Anise cookies. I call them cookies, but in fact they’re something between cookies and meringues. Tiny, aromatic pieces of heaven that remind me of my childhood, coming back like an echo every festive season. Are they a thing in your countries? If not, you should definitely give them a go! They’re extremely easy to make and require only a few ingredients, although because they need to be left to dry for a few hours before baking they won’t serve as a good last-minute, emergency snack to go. The preparation is slightly weird, but don’t let it discourage you!
Ingredients (for quite a lot of tiny cookies, probably 100+ – never counted):
- 3 eggs
- 250 g plain flour
- 250 g icing sugar
- 1-2 heaping teaspoons of anise ground
Separate yolks and egg whites. Whisk egg whites in one bowl until they’re stiff (I recommend using an electric whisk). In another bowl, whisk yolks with sugar. Don’t worry if the yolks aren’t enough to wet all the sugar and instead of getting smooth batter you end up with dry, egg-sugary clumps – simply add 2-3 tablespoons of your whisked whites and then whisk everything until combined. Add the rest of whisked egg whites and gently stir until combined, this time using a spoon or a spatula (not an electric whisk).
Mix flour with a heaping teaspoon of anise ground in a bowl. The mixture should smell of anise, so if it doesn’t or it’s barely noticeable – add more of it. Sift the mixture into your eggs with sugar, stirring all the time with the spatula, in small (2-3 tablespoons) portions. Once all the ingredients are combined, you should be left with thick, sticky batter.

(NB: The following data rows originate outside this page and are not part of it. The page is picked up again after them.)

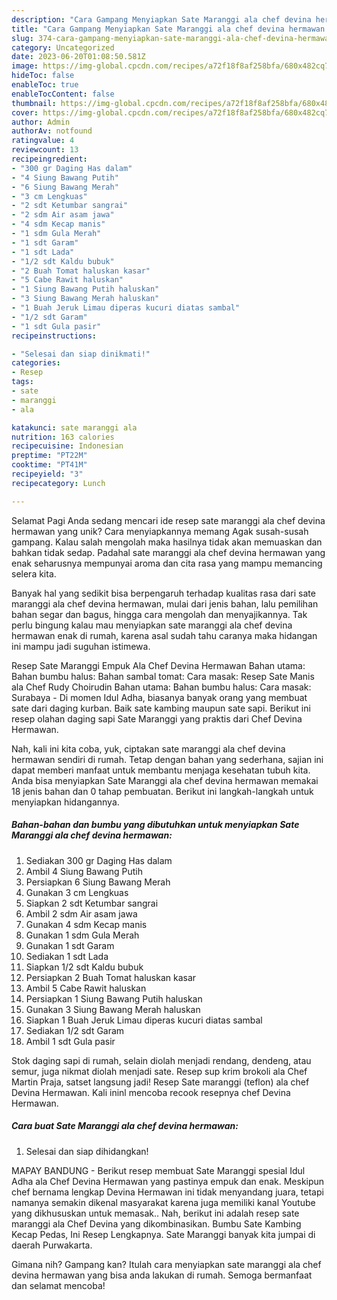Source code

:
 ```yaml
---
description: "Cara Gampang Menyiapkan Sate Maranggi ala chef devina hermawan yang Lezat, Mantap"
title: "Cara Gampang Menyiapkan Sate Maranggi ala chef devina hermawan yang Lezat, Mantap"
slug: 374-cara-gampang-menyiapkan-sate-maranggi-ala-chef-devina-hermawan-yang-lezat-mantap
category: Uncategorized
date: 2023-06-20T01:08:50.581Z
image: https://img-global.cpcdn.com/recipes/a72f18f8af258bfa/680x482cq70/sate-maranggi-ala-chef-devina-hermawan-foto-resep-utama.jpg
hideToc: false
enableToc: true
enableTocContent: false
thumbnail: https://img-global.cpcdn.com/recipes/a72f18f8af258bfa/680x482cq70/sate-maranggi-ala-chef-devina-hermawan-foto-resep-utama.jpg
cover: https://img-global.cpcdn.com/recipes/a72f18f8af258bfa/680x482cq70/sate-maranggi-ala-chef-devina-hermawan-foto-resep-utama.jpg
author: Admin
authorAv: notfound
ratingvalue: 4
reviewcount: 13
recipeingredient:
- "300 gr Daging Has dalam"
- "4 Siung Bawang Putih"
- "6 Siung Bawang Merah"
- "3 cm Lengkuas"
- "2 sdt Ketumbar sangrai"
- "2 sdm Air asam jawa"
- "4 sdm Kecap manis"
- "1 sdm Gula Merah"
- "1 sdt Garam"
- "1 sdt Lada"
- "1/2 sdt Kaldu bubuk"
- "2 Buah Tomat haluskan kasar"
- "5 Cabe Rawit haluskan"
- "1 Siung Bawang Putih haluskan"
- "3 Siung Bawang Merah haluskan"
- "1 Buah Jeruk Limau diperas kucuri diatas sambal"
- "1/2 sdt Garam"
- "1 sdt Gula pasir"
recipeinstructions:

- "Selesai dan siap dinikmati!"
categories:
- Resep
tags:
- sate
- maranggi
- ala

katakunci: sate maranggi ala 
nutrition: 163 calories
recipecuisine: Indonesian
preptime: "PT22M"
cooktime: "PT41M"
recipeyield: "3"
recipecategory: Lunch

---
```



Selamat Pagi Anda sedang mencari ide resep sate maranggi ala chef devina hermawan yang unik? Cara menyiapkannya memang Agak susah-susah gampang. Kalau salah mengolah maka hasilnya tidak akan memuaskan dan bahkan tidak sedap. Padahal sate maranggi ala chef devina hermawan yang enak seharusnya mempunyai aroma dan cita rasa yang mampu memancing selera kita.


Banyak hal yang sedikit bisa berpengaruh terhadap kualitas rasa dari sate maranggi ala chef devina hermawan, mulai dari jenis bahan, lalu pemilihan bahan segar dan bagus, hingga cara mengolah dan menyajikannya. Tak perlu bingung kalau mau menyiapkan sate maranggi ala chef devina hermawan enak di rumah, karena asal sudah tahu caranya maka hidangan ini mampu jadi suguhan istimewa.

Resep Sate Maranggi Empuk Ala Chef Devina Hermawan Bahan utama: Bahan bumbu halus: Bahan sambal tomat: Cara masak: Resep Sate Manis ala Chef Rudy Choirudin Bahan utama: Bahan bumbu halus: Cara masak: Surabaya - Di momen Idul Adha, biasanya banyak orang yang membuat sate dari daging kurban. Baik sate kambing maupun sate sapi. Berikut ini resep olahan daging sapi Sate Maranggi yang praktis dari Chef Devina Hermawan.


Nah, kali ini kita coba, yuk, ciptakan sate maranggi ala chef devina hermawan sendiri di rumah. Tetap dengan bahan yang sederhana, sajian ini dapat memberi manfaat untuk membantu menjaga kesehatan tubuh kita. Anda bisa menyiapkan Sate Maranggi ala chef devina hermawan memakai 18 jenis bahan dan 0 tahap pembuatan. Berikut ini langkah-langkah untuk menyiapkan hidangannya.

<!--inarticleads1-->

##### Bahan-bahan dan bumbu yang dibutuhkan untuk menyiapkan Sate Maranggi ala chef devina hermawan:

1. Sediakan 300 gr Daging Has dalam
1. Ambil 4 Siung Bawang Putih
1. Persiapkan 6 Siung Bawang Merah
1. Gunakan 3 cm Lengkuas
1. Siapkan 2 sdt Ketumbar sangrai
1. Ambil 2 sdm Air asam jawa
1. Gunakan 4 sdm Kecap manis
1. Gunakan 1 sdm Gula Merah
1. Gunakan 1 sdt Garam
1. Sediakan 1 sdt Lada
1. Siapkan 1/2 sdt Kaldu bubuk
1. Persiapkan 2 Buah Tomat haluskan kasar
1. Ambil 5 Cabe Rawit haluskan
1. Persiapkan 1 Siung Bawang Putih haluskan
1. Gunakan 3 Siung Bawang Merah haluskan
1. Siapkan 1 Buah Jeruk Limau diperas kucuri diatas sambal
1. Sediakan 1/2 sdt Garam
1. Ambil 1 sdt Gula pasir


Stok daging sapi di rumah, selain diolah menjadi rendang, dendeng, atau semur, juga nikmat diolah menjadi sate. Resep sup krim brokoli ala Chef Martin Praja, satset langsung jadi! Resep Sate maranggi (teflon) ala chef Devina Hermawan. Kali ininl mencoba recook resepnya chef Devina Hermawan. 

<!--inarticleads2-->

##### Cara buat Sate Maranggi ala chef devina hermawan:


1. Selesai dan siap dihidangkan!

MAPAY BANDUNG - Berikut resep membuat Sate Maranggi spesial Idul Adha ala Chef Devina Hermawan yang pastinya empuk dan enak. Meskipun chef bernama lengkap Devina Hermawan ini tidak menyandang juara, tetapi namanya semakin dikenal masyarakat karena juga memiliki kanal Youtube yang dikhususkan untuk memasak.. Nah, berikut ini adalah resep sate maranggi ala Chef Devina yang dikombinasikan. Bumbu Sate Kambing Kecap Pedas, Ini Resep Lengkapnya. Sate Maranggi banyak kita jumpai di daerah Purwakarta. 

Gimana nih? Gampang kan? Itulah cara menyiapkan sate maranggi ala chef devina hermawan yang bisa anda lakukan di rumah. Semoga bermanfaat dan selamat mencoba!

Put the batter into an icing bag with a big, round nozzle and make small cookies (~2 cm diameter) on a baking tray lined with baking paper or a silicone mat. You’ll need more than one tray. Cookies won’t grow to the sides, they’ll only get pumped up in the baking process, so there’s no need to leave huge spaces between them. Alternatively, if you don’t have an icing bag, simply use a teaspoon. Wet it with water every now and then to help the batter come off easily.
Leave the formed cookies in room temperature overnight or, if you’re making them in the morning, until the evening. Cookies need to be dry on the outside before you bake them. Let them dry for a minimum of 8 hours, more if you live in a very humid environment. It’s okay to leave them for even longer, if you can’t bake them after 8 hours. Mine were once left for almost 20 hours due to lack of time to bake them and still turned out great after all.
And that’s all!
Cookies stored in a closed container should remain crispy for a long time. If you feel they’re too hard after baking and want to soften them a bit, and an apple or orange peel to the container – cookies will absorb humidity from them. If you choose to do so, replace the apple/orange peel every 1-2 days (you don’t want it to rot).